BEGIN SUPPLIED DATA

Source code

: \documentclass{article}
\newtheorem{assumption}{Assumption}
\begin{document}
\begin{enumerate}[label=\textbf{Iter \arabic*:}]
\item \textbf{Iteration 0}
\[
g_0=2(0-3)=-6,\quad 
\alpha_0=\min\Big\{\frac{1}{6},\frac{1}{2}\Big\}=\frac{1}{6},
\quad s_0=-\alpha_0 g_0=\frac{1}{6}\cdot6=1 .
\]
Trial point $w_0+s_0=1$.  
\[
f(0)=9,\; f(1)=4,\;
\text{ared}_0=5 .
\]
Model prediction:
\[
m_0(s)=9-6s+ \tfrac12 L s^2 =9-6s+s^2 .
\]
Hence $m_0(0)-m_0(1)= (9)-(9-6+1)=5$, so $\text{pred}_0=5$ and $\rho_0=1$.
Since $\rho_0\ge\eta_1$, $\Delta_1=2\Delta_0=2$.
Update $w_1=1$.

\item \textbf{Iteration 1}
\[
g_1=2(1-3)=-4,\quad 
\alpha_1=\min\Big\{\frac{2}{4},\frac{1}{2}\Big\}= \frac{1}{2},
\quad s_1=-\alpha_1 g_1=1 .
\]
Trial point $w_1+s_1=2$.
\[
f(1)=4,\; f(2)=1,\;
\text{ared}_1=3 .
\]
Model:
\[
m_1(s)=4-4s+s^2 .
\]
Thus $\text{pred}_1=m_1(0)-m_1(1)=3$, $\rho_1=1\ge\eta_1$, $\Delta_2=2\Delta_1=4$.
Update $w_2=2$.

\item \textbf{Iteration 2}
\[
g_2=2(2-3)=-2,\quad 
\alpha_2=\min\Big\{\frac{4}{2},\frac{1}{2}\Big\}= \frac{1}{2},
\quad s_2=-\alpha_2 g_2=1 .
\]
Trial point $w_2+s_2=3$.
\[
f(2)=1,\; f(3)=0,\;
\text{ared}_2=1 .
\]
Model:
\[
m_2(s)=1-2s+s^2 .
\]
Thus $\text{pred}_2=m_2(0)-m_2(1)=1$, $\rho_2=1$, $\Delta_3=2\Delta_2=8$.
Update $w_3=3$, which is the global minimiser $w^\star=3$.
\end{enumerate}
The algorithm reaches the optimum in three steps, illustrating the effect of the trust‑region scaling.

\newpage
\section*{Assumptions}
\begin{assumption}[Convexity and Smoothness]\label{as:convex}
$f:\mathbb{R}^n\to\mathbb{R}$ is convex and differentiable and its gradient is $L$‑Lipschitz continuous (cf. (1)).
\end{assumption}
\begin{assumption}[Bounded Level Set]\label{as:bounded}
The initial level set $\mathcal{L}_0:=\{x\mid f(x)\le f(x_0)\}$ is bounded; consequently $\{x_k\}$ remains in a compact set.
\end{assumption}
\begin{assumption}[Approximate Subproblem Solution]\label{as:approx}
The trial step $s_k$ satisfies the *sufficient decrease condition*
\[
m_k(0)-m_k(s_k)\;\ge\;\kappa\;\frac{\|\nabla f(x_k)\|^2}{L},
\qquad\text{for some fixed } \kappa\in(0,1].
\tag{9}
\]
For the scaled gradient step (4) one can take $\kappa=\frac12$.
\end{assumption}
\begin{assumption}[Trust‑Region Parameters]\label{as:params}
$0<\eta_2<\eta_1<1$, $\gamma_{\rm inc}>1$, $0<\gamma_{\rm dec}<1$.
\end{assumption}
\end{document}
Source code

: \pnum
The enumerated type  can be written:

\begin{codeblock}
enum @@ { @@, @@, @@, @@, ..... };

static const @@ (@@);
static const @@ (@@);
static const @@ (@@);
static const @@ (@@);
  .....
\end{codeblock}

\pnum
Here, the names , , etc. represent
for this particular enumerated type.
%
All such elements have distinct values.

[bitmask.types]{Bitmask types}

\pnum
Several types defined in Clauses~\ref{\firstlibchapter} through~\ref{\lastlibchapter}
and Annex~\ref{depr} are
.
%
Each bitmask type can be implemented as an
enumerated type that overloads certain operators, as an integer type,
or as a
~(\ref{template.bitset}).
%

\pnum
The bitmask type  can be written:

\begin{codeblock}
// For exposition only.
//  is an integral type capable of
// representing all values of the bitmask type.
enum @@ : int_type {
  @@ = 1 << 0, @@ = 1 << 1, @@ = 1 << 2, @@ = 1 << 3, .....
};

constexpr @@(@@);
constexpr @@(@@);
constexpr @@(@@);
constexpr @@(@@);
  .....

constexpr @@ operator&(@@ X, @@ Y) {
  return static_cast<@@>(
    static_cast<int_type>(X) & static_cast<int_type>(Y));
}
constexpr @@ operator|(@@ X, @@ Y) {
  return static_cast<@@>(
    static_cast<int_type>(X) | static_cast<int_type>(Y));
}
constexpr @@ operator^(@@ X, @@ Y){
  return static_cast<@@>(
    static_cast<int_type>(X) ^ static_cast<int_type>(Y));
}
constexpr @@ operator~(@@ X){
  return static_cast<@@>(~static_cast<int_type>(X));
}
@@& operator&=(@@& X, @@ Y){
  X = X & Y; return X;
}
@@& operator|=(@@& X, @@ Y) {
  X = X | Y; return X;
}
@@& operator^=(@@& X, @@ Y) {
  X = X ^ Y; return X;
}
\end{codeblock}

END SUPPLIED DATA

— TASK DESCRIPTION —
Word for word, write out all of the entries again.

— FINISHED TASK —
Source code

: \documentclass{article}
\newtheorem{assumption}{Assumption}
\begin{document}
\begin{enumerate}[label=\textbf{Iter \arabic*:}]
\item \textbf{Iteration 0}
\[
g_0=2(0-3)=-6,\quad 
\alpha_0=\min\Big\{\frac{1}{6},\frac{1}{2}\Big\}=\frac{1}{6},
\quad s_0=-\alpha_0 g_0=\frac{1}{6}\cdot6=1 .
\]
Trial point $w_0+s_0=1$.  
\[
f(0)=9,\; f(1)=4,\;
\text{ared}_0=5 .
\]
Model prediction:
\[
m_0(s)=9-6s+ \tfrac12 L s^2 =9-6s+s^2 .
\]
Hence $m_0(0)-m_0(1)= (9)-(9-6+1)=5$, so $\text{pred}_0=5$ and $\rho_0=1$.
Since $\rho_0\ge\eta_1$, $\Delta_1=2\Delta_0=2$.
Update $w_1=1$.

\item \textbf{Iteration 1}
\[
g_1=2(1-3)=-4,\quad 
\alpha_1=\min\Big\{\frac{2}{4},\frac{1}{2}\Big\}= \frac{1}{2},
\quad s_1=-\alpha_1 g_1=1 .
\]
Trial point $w_1+s_1=2$.
\[
f(1)=4,\; f(2)=1,\;
\text{ared}_1=3 .
\]
Model:
\[
m_1(s)=4-4s+s^2 .
\]
Thus $\text{pred}_1=m_1(0)-m_1(1)=3$, $\rho_1=1\ge\eta_1$, $\Delta_2=2\Delta_1=4$.
Update $w_2=2$.

\item \textbf{Iteration 2}
\[
g_2=2(2-3)=-2,\quad 
\alpha_2=\min\Big\{\frac{4}{2},\frac{1}{2}\Big\}= \frac{1}{2},
\quad s_2=-\alpha_2 g_2=1 .
\]
Trial point $w_2+s_2=3$.
\[
f(2)=1,\; f(3)=0,\;
\text{ared}_2=1 .
\]
Model:
\[
m_2(s)=1-2s+s^2 .
\]
Thus $\text{pred}_2=m_2(0)-m_2(1)=1$, $\rho_2=1$, $\Delta_3=2\Delta_2=8$.
Update $w_3=3$, which is the global minimiser $w^\star=3$.
\end{enumerate}
The algorithm reaches the optimum in three steps, illustrating the effect of the trust‑region scaling.

\newpage
\section*{Assumptions}
\begin{assumption}[Convexity and Smoothness]\label{as:convex}
$f:\mathbb{R}^n\to\mathbb{R}$ is convex and differentiable and its gradient is $L$‑Lipschitz continuous (cf. (1)).
\end{assumption}
\begin{assumption}[Bounded Level Set]\label{as:bounded}
The initial level set $\mathcal{L}_0:=\{x\mid f(x)\le f(x_0)\}$ is bounded; consequently $\{x_k\}$ remains in a compact set.
\end{assumption}
\begin{assumption}[Approximate Subproblem Solution]\label{as:approx}
The trial step $s_k$ satisfies the *sufficient decrease condition*
\[
m_k(0)-m_k(s_k)\;\ge\;\kappa\;\frac{\|\nabla f(x_k)\|^2}{L},
\qquad\text{for some fixed } \kappa\in(0,1].
\tag{9}
\]
For the scaled gradient step (4) one can take $\kappa=\frac12$.
\end{assumption}
\begin{assumption}[Trust‑Region Parameters]\label{as:params}
$0<\eta_2<\eta_1<1$, $\gamma_{\rm inc}>1$, $0<\gamma_{\rm dec}<1$.
\end{assumption}
\end{document}
Source code

: \pnum
The enumerated type  can be written:

\begin{codeblock}
enum @@ { @@, @@, @@, @@, ..... };

static const @@ (@@);
static const @@ (@@);
static const @@ (@@);
static const @@ (@@);
  .....
\end{codeblock}

\pnum
Here, the names , , etc. represent
for this particular enumerated type.
%
All such elements have distinct values.

[bitmask.types]{Bitmask types}

\pnum
Several types defined in Clauses~\ref{\firstlibchapter} through~\ref{\lastlibchapter}
and Annex~\ref{depr} are
.
%
Each bitmask type can be implemented as an
enumerated type that overloads certain operators, as an integer type,
or as a
~(\ref{template.bitset}).
%

\pnum
The bitmask type  can be written:

\begin{codeblock}
// For exposition only.
//  is an integral type capable of
// representing all values of the bitmask type.
enum @@ : int_type {
  @@ = 1 << 0, @@ = 1 << 1, @@ = 1 << 2, @@ = 1 << 3, .....
};

constexpr @@(@@);
constexpr @@(@@);
constexpr @@(@@);
constexpr @@(@@);
  .....

constexpr @@ operator&(@@ X, @@ Y) {
  return static_cast<@@>(
    static_cast<int_type>(X) & static_cast<int_type>(Y));
}
constexpr @@ operator|(@@ X, @@ Y) {
  return static_cast<@@>(
    static_cast<int_type>(X) | static_cast<int_type>(Y));
}
constexpr @@ operator^(@@ X, @@ Y){
  return static_cast<@@>(
    static_cast<int_type>(X) ^ static_cast<int_type>(Y));
}
constexpr @@ operator~(@@ X){
  return static_cast<@@>(~static_cast<int_type>(X));
}
@@& operator&=(@@& X, @@ Y){
  X = X & Y; return X;
}
@@& operator|=(@@& X, @@ Y) {
  X = X | Y; return X;
}
@@& operator^=(@@& X, @@ Y) {
  X = X ^ Y; return X;
}
\end{codeblock}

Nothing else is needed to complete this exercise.